▽

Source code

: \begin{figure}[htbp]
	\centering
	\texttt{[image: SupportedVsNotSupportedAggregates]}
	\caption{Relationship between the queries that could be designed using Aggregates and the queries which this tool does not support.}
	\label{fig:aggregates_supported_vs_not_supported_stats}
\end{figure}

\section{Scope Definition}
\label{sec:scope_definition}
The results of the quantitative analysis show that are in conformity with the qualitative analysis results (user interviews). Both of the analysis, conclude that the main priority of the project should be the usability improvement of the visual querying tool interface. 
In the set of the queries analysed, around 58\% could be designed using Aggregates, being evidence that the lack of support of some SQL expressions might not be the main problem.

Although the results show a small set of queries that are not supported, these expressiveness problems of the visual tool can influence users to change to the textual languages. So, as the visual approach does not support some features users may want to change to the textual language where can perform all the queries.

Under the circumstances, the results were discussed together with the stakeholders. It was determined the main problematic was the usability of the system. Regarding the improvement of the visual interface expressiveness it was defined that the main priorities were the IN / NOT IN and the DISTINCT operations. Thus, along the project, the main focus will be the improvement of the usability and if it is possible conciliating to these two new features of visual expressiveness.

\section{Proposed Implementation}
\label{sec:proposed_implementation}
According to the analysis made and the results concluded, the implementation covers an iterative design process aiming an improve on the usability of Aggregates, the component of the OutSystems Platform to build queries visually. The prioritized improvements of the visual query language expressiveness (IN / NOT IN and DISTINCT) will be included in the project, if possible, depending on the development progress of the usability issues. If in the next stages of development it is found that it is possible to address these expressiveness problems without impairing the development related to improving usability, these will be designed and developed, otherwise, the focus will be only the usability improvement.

△
▽

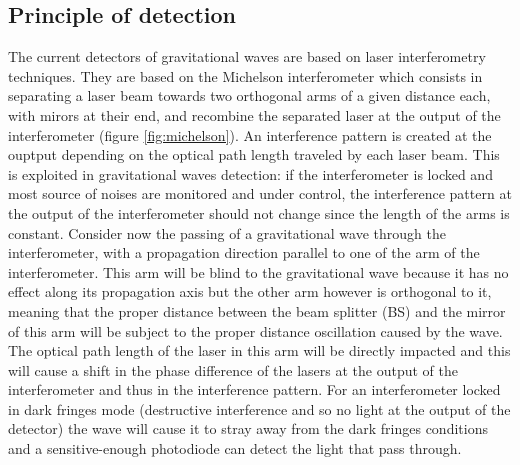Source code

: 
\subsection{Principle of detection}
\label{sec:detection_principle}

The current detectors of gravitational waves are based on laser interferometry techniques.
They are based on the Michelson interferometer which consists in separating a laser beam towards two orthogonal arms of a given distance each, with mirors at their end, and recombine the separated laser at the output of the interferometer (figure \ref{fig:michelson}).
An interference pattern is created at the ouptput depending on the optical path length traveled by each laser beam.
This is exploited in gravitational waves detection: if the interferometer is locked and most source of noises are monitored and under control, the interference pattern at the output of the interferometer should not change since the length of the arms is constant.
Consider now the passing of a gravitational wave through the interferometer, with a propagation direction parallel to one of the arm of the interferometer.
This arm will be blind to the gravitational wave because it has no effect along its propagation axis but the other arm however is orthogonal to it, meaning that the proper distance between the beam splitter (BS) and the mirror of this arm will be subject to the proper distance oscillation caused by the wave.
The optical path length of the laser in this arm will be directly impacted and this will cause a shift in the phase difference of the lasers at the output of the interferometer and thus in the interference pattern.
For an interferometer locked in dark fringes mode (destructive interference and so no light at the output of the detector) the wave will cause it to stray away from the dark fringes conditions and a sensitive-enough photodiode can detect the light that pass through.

△

From the records above, repeat exactly the lines from the one with "The current detectors" through the one with "They are based", both included.

> [Response box]
The current detectors of gravitational waves are based on laser interferometry techniques.
They are based on the Michelson interferometer which consists in separating a laser beam towards two orthogonal arms of a given distance each, with mirors at their end, and recombine the separated laser at the output of the interferometer (figure \ref{fig:michelson}).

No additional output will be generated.